MARTIN: How do you advocate with the Taliban? You have been a vocal supporter of women's rights. You are still running some of your programs. Are you trying to engage with the Taliban at all? Can you?

DURRANI: I can't. I can't because I'm not allowed to go to my office. If I don't have a formal space to welcome them in - in our society and culture, we don't just ask the government to come to our house and talk to us and engage to us. And I can't go to their houses either. And to be honest, at this point, that's pragmatically - I'm, like, you know, one of those people who are talking against them. And if I go in front of them, my voice will be influenced one way or the other.

MARTIN: So if you go and talk to the Taliban, they could twist your words. Explain that.

DURRANI: It's less of twisting. Right now, see, you have to look at everything objectively. They want to be seen good. And if a woman goes to them and is not accepted and they don't like her thoughts, but they know that she's influential, they can use her voice, and that's what they did with Dr. Rahim Ramadi (ph). They made her talk...

MARTIN: And tell me who she is.

DURRANI: She is a humanitarian and she's a doctor. They attacked her house, and when she came live on Facebook, they forced her into giving a testimony where she was like, oh, I'm safe and everything, don't worry about me. And I know her. And she told me - I still have her voice messages where she told me that, OK, no, they forced me into it. I don't want my voice to be influenced.

MARTIN: May I ask how old you are Pashtana?

DURRANI: I'm 23 years old, so I was not even born when the Taliban were in power, and by the time they were gone, I barely knew what Taliban were.

MARTIN: Right. So you grew up in this time of possibility.

DURRANI: Yeah.

MARTIN: And you were able to dream dreams about what a life could be for a young woman in Afghanistan.

DURRANI: Of course, yes.

MARTIN: How do you talk to young girls now about what their future might be?

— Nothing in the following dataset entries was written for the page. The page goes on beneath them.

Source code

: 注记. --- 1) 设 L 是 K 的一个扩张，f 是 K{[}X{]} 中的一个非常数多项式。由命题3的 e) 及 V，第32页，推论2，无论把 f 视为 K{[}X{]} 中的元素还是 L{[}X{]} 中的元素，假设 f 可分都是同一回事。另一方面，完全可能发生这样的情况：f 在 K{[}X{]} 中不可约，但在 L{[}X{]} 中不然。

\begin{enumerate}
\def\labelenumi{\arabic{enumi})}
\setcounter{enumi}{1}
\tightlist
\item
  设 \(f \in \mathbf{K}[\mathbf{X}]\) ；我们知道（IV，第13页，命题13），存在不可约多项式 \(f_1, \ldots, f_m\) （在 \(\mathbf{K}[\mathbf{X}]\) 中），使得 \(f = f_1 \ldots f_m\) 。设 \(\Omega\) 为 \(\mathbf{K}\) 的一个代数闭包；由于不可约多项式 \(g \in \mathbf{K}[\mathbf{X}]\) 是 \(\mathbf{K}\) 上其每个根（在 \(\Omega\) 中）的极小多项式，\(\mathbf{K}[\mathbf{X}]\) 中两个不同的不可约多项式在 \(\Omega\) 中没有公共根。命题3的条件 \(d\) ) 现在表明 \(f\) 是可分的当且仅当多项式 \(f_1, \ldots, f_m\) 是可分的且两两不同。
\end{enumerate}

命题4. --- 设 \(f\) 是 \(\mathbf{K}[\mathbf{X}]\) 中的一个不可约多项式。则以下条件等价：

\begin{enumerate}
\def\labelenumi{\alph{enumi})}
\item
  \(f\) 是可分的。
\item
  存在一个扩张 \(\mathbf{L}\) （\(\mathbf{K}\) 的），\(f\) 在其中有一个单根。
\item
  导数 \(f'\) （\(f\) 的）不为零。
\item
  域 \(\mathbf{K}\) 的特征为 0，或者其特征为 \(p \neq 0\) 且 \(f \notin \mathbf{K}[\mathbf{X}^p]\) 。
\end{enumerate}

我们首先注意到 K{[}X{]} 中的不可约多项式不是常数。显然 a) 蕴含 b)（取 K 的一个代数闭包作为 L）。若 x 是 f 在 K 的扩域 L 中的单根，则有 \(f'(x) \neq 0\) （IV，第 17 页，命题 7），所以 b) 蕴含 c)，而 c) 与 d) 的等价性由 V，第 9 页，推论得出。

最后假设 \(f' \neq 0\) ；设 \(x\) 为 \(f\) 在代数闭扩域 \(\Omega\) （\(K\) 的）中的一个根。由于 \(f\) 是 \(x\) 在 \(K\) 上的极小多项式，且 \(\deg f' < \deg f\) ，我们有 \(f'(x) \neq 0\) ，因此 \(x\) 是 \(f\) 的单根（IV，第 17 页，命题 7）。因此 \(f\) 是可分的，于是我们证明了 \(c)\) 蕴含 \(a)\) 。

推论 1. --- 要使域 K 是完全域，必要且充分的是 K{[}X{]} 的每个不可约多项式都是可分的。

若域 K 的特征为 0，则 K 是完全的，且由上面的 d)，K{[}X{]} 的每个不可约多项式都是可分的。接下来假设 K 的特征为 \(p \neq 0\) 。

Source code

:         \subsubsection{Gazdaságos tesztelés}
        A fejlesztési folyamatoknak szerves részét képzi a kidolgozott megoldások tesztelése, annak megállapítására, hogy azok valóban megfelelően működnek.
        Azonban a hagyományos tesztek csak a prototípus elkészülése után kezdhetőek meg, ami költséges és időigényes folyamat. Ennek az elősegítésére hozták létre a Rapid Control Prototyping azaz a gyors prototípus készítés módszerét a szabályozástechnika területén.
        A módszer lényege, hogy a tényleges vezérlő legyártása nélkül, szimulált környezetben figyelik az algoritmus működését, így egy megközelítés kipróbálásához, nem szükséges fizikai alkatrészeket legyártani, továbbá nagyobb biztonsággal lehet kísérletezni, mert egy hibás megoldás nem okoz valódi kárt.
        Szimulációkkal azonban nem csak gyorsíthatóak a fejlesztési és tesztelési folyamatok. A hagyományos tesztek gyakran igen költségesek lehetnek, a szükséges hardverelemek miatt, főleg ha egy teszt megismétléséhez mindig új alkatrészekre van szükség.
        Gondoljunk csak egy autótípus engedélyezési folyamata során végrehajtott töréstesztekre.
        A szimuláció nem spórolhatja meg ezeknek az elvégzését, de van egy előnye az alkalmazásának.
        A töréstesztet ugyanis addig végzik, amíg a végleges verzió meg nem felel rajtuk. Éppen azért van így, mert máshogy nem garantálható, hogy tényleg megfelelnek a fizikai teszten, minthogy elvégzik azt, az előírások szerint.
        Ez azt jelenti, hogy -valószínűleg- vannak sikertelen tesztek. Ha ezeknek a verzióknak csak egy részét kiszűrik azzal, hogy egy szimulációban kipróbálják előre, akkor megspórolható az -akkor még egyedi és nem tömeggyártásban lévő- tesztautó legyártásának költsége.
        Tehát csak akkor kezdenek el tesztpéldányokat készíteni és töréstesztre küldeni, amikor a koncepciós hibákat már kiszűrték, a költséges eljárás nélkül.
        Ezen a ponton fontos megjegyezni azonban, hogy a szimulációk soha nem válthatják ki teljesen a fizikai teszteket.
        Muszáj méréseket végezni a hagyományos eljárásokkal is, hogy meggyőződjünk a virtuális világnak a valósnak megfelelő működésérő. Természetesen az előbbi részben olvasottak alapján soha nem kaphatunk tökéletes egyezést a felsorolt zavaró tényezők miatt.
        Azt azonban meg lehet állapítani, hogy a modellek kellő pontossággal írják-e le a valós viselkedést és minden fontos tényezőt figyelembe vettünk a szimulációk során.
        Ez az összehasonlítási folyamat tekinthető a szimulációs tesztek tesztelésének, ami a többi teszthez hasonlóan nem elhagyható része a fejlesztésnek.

DURRANI: See, the past few decades have not been all rainbows and unicorns, to be honest, at this point. Last two decades, we have lost family members, we have lost houses, we have lost roots, we have lost places that we call home, right? So it hasn't been an easy journey. We talk about women rights and everything. But at the end of the day, how many women were able to access all those rights? That's the point. I was one of the privileged ones to access those rights. So, yes, I grew up with possibilities, but I also grew up with privilege. And now all these girls, they somehow already had that sort of control because of the social construct that we have in our country, but also at the same time, all those women rights were just limited. So, yeah, I want to talk to these girls. I don't tell them, oh, we will liberate or we will bring in revolution and stuff like that. I just tell them that slow and steady wins the race because back in the day, Taliban were in power and they lost it. Today, they are in power. They'll probably lose it again. And that's how governments work in Afghanistan. If you study our political patronage (ph), they lose every 20 years. So I'm just hopeful they will lose it again.

MARTIN: Pashtana Durrani, thank you so much for your time.

DURRANI: Of course. Thank you for having me.